**TASK**
Work out how many lines of the data below hold the string "Attachment". Answer with that number alone.

**RECORD SET**
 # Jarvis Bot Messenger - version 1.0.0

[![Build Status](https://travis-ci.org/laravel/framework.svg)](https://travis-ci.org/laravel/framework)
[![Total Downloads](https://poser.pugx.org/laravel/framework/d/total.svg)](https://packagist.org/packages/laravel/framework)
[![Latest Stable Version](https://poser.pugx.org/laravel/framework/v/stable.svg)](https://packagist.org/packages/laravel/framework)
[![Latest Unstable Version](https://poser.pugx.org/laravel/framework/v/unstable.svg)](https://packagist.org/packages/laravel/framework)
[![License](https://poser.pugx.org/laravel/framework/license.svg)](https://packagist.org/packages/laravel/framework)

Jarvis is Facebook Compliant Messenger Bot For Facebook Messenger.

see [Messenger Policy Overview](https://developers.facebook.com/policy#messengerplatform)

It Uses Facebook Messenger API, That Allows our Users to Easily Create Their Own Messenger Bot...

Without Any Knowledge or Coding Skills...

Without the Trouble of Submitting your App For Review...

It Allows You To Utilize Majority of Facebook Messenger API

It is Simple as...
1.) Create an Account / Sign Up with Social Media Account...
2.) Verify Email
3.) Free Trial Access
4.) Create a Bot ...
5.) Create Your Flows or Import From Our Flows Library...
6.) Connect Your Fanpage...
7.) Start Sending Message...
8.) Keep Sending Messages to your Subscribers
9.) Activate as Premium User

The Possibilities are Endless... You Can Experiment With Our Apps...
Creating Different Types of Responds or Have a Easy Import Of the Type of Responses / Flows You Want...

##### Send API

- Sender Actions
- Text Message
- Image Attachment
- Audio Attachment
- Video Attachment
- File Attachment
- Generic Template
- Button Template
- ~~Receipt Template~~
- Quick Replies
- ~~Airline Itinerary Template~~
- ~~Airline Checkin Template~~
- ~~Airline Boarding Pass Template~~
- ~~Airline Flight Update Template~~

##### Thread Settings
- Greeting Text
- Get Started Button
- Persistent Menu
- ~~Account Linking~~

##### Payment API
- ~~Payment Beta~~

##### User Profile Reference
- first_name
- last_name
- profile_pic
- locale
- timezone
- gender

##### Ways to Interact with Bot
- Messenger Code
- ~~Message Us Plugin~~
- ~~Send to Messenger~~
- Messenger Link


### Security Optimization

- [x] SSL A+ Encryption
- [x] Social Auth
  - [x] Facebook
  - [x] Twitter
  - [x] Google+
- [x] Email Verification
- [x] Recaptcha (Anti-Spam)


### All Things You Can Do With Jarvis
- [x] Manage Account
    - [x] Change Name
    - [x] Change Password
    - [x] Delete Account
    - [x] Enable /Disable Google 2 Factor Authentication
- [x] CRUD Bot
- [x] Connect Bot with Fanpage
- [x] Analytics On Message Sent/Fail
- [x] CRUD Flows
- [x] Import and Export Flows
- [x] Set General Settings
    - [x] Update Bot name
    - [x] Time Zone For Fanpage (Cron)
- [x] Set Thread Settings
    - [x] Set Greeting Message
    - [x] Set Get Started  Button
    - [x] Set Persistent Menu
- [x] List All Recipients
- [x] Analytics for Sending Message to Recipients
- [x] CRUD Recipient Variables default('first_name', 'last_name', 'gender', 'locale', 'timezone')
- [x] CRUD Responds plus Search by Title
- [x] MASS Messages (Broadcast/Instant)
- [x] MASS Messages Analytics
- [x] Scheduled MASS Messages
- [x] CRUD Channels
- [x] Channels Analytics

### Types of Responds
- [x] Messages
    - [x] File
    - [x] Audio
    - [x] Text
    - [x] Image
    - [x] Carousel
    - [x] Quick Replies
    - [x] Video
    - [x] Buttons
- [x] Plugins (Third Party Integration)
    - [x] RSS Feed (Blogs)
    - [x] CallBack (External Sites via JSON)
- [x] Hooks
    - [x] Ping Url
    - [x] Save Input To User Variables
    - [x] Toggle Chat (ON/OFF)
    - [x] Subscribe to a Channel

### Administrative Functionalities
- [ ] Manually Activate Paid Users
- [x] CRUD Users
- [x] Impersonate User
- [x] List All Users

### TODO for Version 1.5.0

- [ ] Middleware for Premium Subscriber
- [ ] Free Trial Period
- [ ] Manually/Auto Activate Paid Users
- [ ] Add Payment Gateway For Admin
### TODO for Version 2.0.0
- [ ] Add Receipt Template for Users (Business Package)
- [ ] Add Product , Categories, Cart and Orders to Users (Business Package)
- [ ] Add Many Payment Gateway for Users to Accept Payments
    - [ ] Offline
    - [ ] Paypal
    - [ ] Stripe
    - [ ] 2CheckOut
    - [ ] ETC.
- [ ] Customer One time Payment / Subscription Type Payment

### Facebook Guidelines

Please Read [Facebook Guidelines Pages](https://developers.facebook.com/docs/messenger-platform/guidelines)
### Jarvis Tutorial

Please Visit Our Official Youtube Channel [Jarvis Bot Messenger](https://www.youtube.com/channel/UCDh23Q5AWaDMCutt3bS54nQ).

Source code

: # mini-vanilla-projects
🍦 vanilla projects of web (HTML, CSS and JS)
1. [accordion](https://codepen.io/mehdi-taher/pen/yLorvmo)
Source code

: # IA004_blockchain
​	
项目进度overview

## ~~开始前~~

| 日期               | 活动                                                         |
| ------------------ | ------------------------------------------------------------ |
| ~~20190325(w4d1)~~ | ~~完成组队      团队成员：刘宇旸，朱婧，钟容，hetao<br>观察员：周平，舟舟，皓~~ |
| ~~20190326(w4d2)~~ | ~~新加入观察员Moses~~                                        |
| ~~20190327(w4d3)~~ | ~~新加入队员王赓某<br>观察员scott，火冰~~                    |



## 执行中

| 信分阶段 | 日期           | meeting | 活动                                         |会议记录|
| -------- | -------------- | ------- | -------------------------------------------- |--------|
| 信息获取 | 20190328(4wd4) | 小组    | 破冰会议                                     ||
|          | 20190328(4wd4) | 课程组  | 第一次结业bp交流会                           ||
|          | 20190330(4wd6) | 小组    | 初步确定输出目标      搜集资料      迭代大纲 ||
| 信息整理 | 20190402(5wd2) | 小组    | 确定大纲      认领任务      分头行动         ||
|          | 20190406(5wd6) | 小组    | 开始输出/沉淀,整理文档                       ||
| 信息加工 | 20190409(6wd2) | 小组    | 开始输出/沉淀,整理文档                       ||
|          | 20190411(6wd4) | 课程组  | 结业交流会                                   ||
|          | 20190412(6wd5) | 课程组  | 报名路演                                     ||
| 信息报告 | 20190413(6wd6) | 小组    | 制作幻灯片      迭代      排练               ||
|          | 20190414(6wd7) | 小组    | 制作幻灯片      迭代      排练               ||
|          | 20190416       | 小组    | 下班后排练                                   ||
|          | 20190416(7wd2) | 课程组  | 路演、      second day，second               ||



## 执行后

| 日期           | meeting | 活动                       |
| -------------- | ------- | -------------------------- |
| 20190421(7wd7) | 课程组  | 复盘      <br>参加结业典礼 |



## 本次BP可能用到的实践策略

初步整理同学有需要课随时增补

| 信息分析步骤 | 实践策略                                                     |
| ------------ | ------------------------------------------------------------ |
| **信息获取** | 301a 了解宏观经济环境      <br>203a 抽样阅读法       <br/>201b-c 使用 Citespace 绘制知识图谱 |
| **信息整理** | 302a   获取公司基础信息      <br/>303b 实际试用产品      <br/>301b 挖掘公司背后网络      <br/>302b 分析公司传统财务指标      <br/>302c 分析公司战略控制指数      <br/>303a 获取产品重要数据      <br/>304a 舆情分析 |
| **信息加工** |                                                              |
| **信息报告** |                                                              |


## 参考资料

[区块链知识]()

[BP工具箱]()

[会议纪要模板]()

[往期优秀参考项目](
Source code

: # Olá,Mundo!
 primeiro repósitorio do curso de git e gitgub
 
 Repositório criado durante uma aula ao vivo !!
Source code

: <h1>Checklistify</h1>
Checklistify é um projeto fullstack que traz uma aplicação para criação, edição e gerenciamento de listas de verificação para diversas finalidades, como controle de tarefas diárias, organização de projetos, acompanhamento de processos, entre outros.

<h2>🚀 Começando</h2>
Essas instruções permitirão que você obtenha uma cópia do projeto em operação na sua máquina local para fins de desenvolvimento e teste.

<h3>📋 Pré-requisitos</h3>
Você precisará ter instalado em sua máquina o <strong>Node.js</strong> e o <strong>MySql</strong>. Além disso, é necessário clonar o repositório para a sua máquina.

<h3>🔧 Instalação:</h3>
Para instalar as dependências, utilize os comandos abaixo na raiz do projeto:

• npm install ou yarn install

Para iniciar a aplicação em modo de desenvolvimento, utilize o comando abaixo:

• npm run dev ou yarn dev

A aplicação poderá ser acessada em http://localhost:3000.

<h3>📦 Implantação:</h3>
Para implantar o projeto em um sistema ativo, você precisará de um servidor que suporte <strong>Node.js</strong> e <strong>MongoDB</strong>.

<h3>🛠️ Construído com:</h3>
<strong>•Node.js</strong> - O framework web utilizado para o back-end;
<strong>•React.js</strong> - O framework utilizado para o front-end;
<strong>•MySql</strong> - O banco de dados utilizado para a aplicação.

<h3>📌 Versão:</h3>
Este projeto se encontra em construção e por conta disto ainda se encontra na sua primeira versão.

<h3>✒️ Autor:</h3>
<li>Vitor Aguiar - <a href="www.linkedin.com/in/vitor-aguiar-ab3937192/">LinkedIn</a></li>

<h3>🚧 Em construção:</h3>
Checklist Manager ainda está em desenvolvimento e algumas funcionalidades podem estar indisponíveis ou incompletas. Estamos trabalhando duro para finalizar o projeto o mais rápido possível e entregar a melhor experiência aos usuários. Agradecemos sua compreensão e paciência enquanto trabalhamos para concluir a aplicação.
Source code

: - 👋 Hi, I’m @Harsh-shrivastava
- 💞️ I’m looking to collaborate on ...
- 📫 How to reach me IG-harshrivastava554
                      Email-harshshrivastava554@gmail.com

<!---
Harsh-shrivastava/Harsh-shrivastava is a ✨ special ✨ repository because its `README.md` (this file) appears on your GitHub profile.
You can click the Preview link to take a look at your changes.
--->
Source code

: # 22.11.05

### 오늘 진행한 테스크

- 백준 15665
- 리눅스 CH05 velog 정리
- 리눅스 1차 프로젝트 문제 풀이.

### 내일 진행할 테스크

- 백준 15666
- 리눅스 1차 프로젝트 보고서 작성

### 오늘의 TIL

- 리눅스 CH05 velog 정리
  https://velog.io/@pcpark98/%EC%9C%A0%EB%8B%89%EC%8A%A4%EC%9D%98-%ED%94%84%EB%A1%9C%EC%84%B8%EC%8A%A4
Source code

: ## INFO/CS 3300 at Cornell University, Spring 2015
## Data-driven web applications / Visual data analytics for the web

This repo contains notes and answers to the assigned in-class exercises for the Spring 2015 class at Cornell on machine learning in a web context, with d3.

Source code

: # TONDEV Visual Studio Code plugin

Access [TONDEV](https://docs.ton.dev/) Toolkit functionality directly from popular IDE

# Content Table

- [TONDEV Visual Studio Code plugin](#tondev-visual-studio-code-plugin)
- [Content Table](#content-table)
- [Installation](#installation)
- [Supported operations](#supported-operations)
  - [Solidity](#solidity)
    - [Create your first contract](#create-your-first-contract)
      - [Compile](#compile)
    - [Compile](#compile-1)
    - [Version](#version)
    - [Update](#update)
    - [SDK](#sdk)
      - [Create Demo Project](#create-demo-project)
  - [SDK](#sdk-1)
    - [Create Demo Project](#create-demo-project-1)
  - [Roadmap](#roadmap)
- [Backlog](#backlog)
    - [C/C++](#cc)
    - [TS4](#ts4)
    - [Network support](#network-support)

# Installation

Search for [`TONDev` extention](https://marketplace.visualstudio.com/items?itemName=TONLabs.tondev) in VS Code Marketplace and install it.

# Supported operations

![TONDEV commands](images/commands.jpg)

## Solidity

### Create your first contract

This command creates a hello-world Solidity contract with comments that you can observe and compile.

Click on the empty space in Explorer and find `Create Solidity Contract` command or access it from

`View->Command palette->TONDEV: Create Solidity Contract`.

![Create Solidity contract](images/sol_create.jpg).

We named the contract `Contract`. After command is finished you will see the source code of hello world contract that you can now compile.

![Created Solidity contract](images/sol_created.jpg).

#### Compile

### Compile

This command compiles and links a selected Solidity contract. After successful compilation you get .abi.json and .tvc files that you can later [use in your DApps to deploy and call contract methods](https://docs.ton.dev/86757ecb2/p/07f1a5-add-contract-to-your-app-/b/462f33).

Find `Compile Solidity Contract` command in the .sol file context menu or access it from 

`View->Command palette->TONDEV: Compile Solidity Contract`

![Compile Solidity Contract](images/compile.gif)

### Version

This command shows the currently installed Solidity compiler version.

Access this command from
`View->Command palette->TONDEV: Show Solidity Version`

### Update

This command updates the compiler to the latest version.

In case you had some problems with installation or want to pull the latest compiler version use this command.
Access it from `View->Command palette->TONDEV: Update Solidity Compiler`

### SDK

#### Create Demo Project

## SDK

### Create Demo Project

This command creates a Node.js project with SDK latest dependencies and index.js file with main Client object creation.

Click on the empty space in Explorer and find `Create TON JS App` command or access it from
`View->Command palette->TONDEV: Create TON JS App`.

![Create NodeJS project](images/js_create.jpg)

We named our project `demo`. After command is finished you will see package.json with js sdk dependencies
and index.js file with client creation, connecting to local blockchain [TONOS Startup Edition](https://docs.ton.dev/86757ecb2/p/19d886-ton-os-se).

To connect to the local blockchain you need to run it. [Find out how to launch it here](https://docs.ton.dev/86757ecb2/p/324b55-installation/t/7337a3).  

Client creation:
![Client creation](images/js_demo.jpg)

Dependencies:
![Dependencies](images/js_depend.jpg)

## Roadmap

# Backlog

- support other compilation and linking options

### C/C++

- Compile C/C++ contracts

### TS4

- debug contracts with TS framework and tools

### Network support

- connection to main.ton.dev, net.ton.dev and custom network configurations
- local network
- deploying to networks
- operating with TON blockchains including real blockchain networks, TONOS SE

**ANSWER SECTION**
4